Thora Margareta Bertilsson's book is an extended edition of her doctoral dissertation originally written in 1978, with a new foreword and preface and one new chapter. The thematic link between her original text and the new texts in the book is Charles Peirce's Theory of Inquiry. [End Page 528] Yet, whereas the original text focuses on the relevance of Peirce's theory for the social study of science, the new contribution also focuses on Peirce's relevance for sociology and social theory more generally. This shift of focus may partly be seen in the light of recent developments in the fields to which Bertilsson applies Peirce, but it is also due to recognition on her part that Peirce's relevance may extend to new areas of sociological interest.

In the original text of the late 70s the author applies Peirce's Theory of Inquiry to "a social reconstruction of science theory" (p. 29). Peirce's relevance is seen as that of a mediator between two then prominent positions: Popper's critical rationalism and the psychology/sociology of research of Kuhn (p. 31). Such mediation, however, is enabled by a further qualification of Kuhn's position in terms of his "turning to the pragmatics of speech and everyday vocabulary underlying also the production of scientific knowledge" (p. 51), whereas Popper emphasises "the critical and argumentative dimension of speech" (p. 52). Framed in such hermeneutic-pragmatic terms the scene is set for a Peircean mediation supported by Karl-Otto Apel's interpretation of Peirce (p. 55).

What makes Peirce suited to mediate between Kuhn and Popper is that he stresses the social nature and origin of scientific knowledge as well as its normative structure.
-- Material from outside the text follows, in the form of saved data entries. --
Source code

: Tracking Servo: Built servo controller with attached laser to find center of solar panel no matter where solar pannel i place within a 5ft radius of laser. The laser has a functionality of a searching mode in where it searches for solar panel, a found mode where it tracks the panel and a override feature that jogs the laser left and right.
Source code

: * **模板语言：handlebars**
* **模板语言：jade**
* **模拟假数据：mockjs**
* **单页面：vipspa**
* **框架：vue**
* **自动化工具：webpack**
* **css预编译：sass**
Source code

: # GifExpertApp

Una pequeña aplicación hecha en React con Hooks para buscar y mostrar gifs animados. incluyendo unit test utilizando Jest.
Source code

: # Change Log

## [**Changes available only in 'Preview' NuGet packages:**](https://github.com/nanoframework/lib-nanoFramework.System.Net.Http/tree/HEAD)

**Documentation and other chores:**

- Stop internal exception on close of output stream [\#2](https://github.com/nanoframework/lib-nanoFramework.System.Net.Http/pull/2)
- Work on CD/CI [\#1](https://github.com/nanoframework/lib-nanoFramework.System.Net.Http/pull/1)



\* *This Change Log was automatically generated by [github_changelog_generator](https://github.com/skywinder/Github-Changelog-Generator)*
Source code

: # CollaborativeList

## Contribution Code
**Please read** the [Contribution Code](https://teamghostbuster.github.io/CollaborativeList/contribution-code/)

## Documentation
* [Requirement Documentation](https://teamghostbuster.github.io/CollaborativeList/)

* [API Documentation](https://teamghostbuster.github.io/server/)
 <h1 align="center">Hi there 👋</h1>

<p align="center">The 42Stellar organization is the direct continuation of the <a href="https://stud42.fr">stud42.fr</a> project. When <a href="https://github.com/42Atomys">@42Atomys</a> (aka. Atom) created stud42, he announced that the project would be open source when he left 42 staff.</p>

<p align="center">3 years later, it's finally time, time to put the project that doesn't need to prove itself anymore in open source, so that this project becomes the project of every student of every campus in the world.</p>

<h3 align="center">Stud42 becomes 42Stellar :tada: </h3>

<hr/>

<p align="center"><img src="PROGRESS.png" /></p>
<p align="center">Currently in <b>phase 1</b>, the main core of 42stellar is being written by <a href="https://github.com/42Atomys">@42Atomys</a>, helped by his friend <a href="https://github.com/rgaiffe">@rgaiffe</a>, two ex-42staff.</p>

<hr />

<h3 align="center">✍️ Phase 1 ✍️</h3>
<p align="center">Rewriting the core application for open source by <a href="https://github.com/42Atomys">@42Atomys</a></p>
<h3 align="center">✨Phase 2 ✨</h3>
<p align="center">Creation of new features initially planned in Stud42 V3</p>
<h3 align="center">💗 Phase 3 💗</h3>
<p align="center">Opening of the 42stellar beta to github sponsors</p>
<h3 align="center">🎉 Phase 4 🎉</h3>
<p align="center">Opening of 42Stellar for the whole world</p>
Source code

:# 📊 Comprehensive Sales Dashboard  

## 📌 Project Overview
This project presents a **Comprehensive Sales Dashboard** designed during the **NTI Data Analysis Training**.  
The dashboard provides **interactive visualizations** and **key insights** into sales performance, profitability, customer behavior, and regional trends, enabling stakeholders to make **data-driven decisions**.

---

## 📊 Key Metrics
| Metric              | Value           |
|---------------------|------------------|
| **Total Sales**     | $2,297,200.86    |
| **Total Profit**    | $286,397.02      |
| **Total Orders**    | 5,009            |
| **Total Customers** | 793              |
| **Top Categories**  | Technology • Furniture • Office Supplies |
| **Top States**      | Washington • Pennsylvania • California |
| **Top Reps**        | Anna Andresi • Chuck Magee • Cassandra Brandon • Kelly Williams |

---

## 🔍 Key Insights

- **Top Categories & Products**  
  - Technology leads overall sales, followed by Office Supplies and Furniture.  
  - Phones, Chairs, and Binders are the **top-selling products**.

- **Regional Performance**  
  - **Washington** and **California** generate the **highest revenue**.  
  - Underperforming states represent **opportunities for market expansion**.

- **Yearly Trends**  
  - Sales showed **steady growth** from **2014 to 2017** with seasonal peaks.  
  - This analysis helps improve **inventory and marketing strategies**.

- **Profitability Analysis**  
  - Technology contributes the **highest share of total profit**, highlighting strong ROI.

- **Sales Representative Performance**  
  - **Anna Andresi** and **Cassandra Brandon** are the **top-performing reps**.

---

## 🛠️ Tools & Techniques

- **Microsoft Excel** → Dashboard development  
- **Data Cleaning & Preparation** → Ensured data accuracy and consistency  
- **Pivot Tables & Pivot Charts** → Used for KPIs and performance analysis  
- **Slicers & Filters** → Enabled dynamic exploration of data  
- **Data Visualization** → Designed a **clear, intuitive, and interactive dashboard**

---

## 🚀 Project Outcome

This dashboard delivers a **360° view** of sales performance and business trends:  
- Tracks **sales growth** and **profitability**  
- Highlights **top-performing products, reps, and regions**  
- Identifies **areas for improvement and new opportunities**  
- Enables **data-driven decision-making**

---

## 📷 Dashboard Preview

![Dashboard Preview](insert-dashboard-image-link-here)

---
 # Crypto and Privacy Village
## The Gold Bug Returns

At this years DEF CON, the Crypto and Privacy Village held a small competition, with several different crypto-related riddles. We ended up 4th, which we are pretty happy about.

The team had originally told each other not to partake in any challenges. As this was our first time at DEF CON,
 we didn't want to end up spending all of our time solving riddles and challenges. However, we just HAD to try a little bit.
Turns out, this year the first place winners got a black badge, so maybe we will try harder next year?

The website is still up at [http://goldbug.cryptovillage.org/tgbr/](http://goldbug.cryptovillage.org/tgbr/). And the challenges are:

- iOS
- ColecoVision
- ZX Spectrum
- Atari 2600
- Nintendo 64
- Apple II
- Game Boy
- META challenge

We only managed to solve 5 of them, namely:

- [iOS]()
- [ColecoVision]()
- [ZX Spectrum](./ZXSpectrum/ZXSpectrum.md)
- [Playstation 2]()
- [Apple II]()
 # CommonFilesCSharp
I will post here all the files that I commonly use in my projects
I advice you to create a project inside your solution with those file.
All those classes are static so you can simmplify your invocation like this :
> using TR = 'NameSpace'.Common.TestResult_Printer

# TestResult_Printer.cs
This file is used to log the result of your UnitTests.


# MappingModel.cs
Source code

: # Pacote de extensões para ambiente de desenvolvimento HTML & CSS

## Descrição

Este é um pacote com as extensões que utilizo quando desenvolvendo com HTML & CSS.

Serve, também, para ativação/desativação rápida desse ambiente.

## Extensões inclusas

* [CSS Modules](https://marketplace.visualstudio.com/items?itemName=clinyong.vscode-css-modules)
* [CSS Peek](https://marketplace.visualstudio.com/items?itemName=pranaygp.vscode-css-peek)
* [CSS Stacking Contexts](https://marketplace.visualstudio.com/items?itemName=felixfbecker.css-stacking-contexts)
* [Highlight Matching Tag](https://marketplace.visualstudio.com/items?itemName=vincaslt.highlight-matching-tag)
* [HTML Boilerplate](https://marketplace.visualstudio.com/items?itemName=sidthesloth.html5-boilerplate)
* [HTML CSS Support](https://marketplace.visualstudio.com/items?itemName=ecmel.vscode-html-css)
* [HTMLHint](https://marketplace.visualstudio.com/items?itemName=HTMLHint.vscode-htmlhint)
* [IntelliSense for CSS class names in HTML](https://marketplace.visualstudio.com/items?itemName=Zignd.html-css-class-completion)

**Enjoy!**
Within Peirce's categorial and semiotic framework the category thirdness "stands for norms governing conduct without which a society is impossible" (p. 78), but it also stands for "the network of norms characteristic of scientific conduct" (id). Peirce thus provides "a normative theory" which sees "science as the conduct of inquiry", and which is distinct from the sociology of knowledge of the 70s (p. 82). Through the inspiration found in Apel's interpretation, however, the mediation tilts more towards a strong normative and Kantian account of scientific inquiry than towards a hermeneutical approach as initiated by Kuhn. Hence, Peirce's thirdness is specified in terms of counterfactuals the meaning of which involves a future, ideal community of inquirers and which affect "in the long run the emergence of a unitary community interpretation" (p. 120). Further, even if Bertilsson's Peirce does construe the individual inquirer as guided by and accountable to norms insofar as he "makes himself socially and morally responsible to a larger community of science . . . by asserting an event to have happened or its 'would-be-ness'" (p. 121), she finds a serious conceptual deficit in Peirce's account of moral and epistemic agency. In her words, "Peirce lacks the notion of an individual with a possible implication that individuals are but interchangeable links in a self-compelled community-game" (p. 150). Moving now to the new parts of her book, however, Bertilsson provides interpretations in terms of which such alleged deficit, as well as the alleged drift away from a hermeneutic orientation, is given a second thought. [End Page 529]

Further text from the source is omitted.